On August 30th
2012, Government of India has introduced detailed provision/ rules on the framework
for Advance Pricing Agreement Scheme (‘APA Scheme’) in India. APA scheme
introduced through Finance Act 2012, is applicable from July 1st
2012.
Advance
Pricing Agreement (‘APA’) is an agreement between the taxpayer and the tax
authority in relation to an international transaction entered between
associated enterprises for the purposes determining an arm’s length price or
transfer pricing methodology in advance for future transactions. Once the APA
has been entered between the tax payer and the tax authority, the arm’s length
price of the transaction covered under an APA should be determined in
accordance with the APA so entered. Accordingly, APA Scheme would provide
conducive transfer pricing environment wherein taxpayer can be sure of
certainty and consistency in respect of acceptability of intercompany pricing
and transfer pricing methodology.
Types
of APA
Following the best global practices, APA Scheme in India provides an option to the taxpayer to
enter into any of the three types of APA;
(a) Unilateral APA – Unilateral APA is an agreement
between the tax authority and the taxpayer, it seeks confirmation of
transfer pricing or methodology by the tax authority for the taxpayer within
India. Accordingly, unilateral APA does not allow the taxpayer to avoid the
risk of taxation by foreign tax administrations. Unilateral APA might be
preferable wherein, in the foreign jurisdiction there is no or less active
transfer pricing regime or say wherein India does not have tax convention with
the other country. However, Unilateral APA may prove to have limited utility
where both tax administrations actively review the transactions between group
companies from transfer pricing perspective.
(b)
Bilateral APA – Bilateral APA is an agreement
between the tax authority and the taxpayer subsequent to, and based on
agreement between Indian competent authority and competent authority of another
jurisdiction. In general, bilateral APA are preferred above unilateral APA
since bilateral APA do provide certainty on two sides of the transaction
whereas a unilateral APA does only provide certainty on one side of the transaction.

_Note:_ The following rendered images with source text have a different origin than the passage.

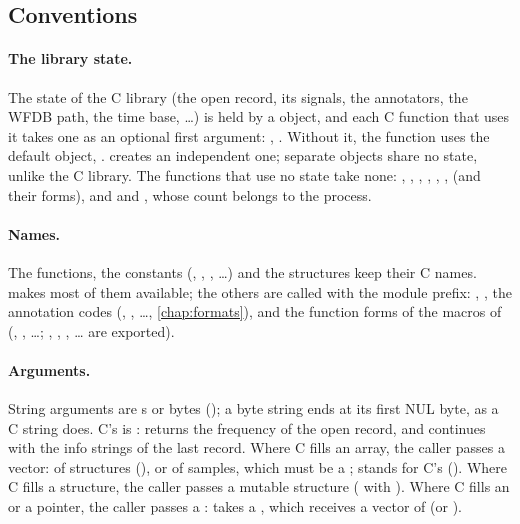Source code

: \subsection{Conventions}

\paragraph{The library state.} The state of the C library (the open record, its signals,
the annotators, the WFDB path, the time base, \ldots) is held by a  object, and
each C function that uses it takes one as an optional first argument:
, . Without it, the function uses the
default object, .  creates an independent one; separate objects
share no state, unlike the C library. The functions that use no state take none:
, , , ,
, ,  (and their  forms), and
 and , whose count belongs to
the process.

\paragraph{Names.} The functions, the constants (,
, , \ldots) and the structures keep their C
names.  makes most of them available; the others are called with the
module prefix: , , the annotation codes
(, , \ldots, \cref{chap:formats}), and the function
forms of the macros of  (,
, \ldots; , , , \ldots{} are
exported).

\paragraph{Arguments.} String arguments are s or bytes (); a
byte string ends at its first NUL byte, as a C string does. C's  is
:  returns the frequency of the open record, and
 continues with the info strings of the last record. Where C fills
an array, the caller passes a vector: of  structures (), or of samples, which must be a ;  stands
for C's  (). Where C fills a structure, the
caller passes a mutable structure ( with ).
Where C fills an  or a pointer, the caller passes a :
 takes a , which receives a vector of  (or
).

Before concluding on Unilateral APA vis-à-vis Bilateral APA, it is suggested
that the taxpayer must carry out the cost benefit analysis of Unilateral APA
vis-à-vis Bilateral APA.
(c) Multilateral APA – Multilateral APA is an
agreement between the tax authority and the taxpayer subsequent to, and based
on agreement between Indian competent authority and competent authorities of other
jurisdictions. In general, multilateral APA is entered wherein stakes are high
and more than two tax jurisdictions are involved.
It is to be
noted that the process for bilateral or multilateral APA cannot be initiated
unless the associated enterprise situated outside India has initiated process
of advance pricing agreement with the competent authority in the other country.
Eligibility
As per
sub section (1) of section 92CC of the Act read with Rule 10G of the Rules ;
(a)
any person, resident or non-resident, who
proposed to enter into a new international transaction with its associated
enterprise, and /or
(b)
any person, resident or non-resident, who is
having continuing international transaction with its associated enterprise
can file an
application for an APA. The Indian APA Scheme follows five stages as commonly
seen also in APA schemes of other foreign tax jurisdiction;
(1)
Pre-filing consultation
(2)
Formal application for an APA
(3)
Analysis and evaluation
(4)
Finalising and signing an APA and
(5)
Execution, monitoring and review
Once
concluded, the APA would be in effect for a maximum period of five years,
depending on the actual agreement between the taxpayer and the tax authority.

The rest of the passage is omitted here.